┌──
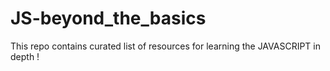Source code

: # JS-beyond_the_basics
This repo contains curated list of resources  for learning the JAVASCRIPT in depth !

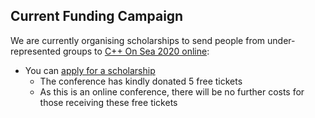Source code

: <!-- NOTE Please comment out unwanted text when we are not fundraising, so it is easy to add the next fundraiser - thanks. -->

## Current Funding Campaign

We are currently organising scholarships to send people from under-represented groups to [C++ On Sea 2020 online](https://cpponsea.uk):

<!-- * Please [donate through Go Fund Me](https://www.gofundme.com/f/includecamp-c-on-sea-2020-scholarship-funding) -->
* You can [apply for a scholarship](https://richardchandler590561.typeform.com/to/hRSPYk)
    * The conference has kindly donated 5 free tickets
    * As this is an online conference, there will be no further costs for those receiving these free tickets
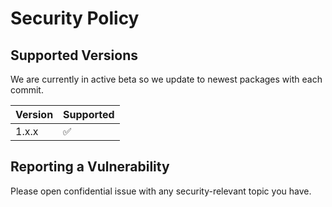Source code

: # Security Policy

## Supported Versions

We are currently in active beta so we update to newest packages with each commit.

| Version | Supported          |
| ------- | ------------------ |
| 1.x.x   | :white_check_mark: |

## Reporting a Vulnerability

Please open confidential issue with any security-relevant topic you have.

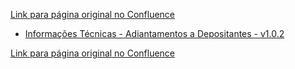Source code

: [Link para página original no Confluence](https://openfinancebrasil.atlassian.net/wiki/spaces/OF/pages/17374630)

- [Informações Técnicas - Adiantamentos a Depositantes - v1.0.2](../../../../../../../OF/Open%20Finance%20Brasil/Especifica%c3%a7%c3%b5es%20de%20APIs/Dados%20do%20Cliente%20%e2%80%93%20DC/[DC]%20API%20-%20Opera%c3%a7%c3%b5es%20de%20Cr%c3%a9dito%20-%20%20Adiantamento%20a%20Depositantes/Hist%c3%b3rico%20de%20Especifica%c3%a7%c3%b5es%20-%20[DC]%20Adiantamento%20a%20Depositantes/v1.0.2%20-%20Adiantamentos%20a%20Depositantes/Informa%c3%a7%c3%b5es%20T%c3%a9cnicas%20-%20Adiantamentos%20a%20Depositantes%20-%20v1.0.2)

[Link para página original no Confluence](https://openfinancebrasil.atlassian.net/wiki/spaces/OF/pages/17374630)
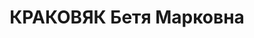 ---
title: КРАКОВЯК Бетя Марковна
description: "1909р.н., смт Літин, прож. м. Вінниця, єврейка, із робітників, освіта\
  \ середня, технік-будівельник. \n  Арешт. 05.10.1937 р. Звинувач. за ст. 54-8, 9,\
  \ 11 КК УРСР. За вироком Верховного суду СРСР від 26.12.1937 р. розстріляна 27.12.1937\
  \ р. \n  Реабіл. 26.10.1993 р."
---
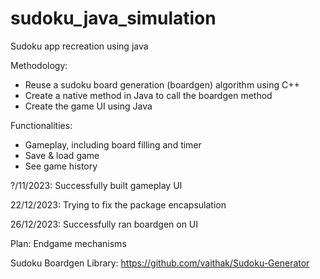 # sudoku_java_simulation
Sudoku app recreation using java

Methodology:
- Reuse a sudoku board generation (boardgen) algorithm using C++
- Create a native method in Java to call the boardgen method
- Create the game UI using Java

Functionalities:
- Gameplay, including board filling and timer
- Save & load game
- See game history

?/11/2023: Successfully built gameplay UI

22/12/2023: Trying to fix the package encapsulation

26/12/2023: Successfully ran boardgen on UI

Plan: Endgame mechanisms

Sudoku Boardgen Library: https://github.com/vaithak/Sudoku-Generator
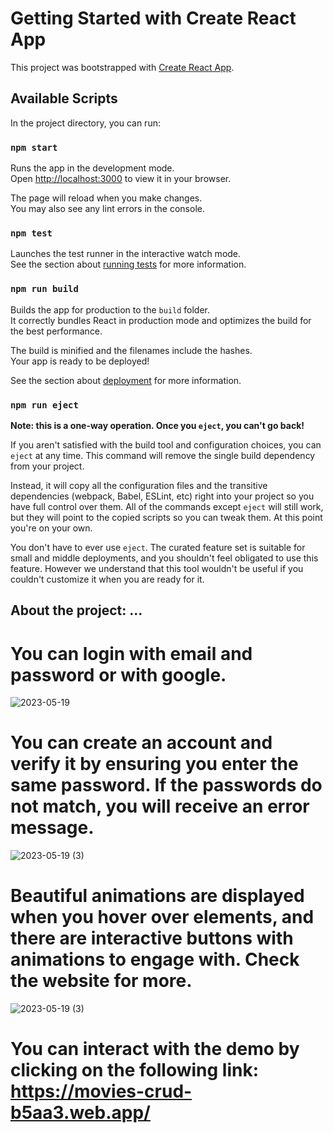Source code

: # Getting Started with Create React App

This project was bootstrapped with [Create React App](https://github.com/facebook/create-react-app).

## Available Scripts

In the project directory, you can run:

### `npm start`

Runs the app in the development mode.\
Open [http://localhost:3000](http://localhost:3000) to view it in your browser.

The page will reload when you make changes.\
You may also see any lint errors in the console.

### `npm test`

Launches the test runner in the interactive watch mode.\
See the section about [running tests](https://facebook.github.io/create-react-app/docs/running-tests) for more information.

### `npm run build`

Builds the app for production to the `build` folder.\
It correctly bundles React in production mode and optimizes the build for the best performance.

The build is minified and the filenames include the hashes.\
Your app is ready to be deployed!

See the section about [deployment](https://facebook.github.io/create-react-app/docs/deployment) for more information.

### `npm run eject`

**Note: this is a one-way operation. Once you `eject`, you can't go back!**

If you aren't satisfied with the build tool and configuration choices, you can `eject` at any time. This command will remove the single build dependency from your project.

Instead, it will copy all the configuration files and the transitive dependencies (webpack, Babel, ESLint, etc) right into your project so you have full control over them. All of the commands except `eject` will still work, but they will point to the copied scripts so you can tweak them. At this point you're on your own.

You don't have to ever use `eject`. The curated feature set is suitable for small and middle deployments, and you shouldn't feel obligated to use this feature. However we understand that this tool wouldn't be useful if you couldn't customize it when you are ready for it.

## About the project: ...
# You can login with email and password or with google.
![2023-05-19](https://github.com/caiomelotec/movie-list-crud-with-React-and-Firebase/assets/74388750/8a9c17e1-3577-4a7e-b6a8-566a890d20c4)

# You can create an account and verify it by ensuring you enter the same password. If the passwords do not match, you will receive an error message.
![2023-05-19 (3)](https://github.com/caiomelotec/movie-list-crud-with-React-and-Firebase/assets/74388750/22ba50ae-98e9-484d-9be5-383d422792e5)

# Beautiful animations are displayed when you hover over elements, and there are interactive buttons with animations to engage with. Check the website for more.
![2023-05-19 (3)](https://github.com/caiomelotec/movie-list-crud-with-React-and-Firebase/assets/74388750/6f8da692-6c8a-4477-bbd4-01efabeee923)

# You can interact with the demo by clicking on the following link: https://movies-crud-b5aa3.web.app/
└──
┌──
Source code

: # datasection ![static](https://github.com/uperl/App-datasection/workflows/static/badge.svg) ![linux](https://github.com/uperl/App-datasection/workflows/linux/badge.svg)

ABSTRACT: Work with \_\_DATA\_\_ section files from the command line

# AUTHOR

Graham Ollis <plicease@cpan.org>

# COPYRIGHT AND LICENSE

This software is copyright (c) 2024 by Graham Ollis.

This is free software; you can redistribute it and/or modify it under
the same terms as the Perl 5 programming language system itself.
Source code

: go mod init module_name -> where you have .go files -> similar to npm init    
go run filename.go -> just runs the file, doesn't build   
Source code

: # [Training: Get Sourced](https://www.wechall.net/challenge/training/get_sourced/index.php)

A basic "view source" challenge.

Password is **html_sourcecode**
└──
## [The problem]
Looking at the records above, return exactly the lines from the line with "# You can login" to the line with "# You can interact", both ends included.

## [Expected answer]
# You can login with email and password or with google.
![2023-05-19](https://github.com/caiomelotec/movie-list-crud-with-React-and-Firebase/assets/74388750/8a9c17e1-3577-4a7e-b6a8-566a890d20c4)

# You can create an account and verify it by ensuring you enter the same password. If the passwords do not match, you will receive an error message.
![2023-05-19 (3)](https://github.com/caiomelotec/movie-list-crud-with-React-and-Firebase/assets/74388750/22ba50ae-98e9-484d-9be5-383d422792e5)

# Beautiful animations are displayed when you hover over elements, and there are interactive buttons with animations to engage with. Check the website for more.
![2023-05-19 (3)](https://github.com/caiomelotec/movie-list-crud-with-React-and-Firebase/assets/74388750/6f8da692-6c8a-4477-bbd4-01efabeee923)

# You can interact with the demo by clicking on the following link: https://movies-crud-b5aa3.web.app/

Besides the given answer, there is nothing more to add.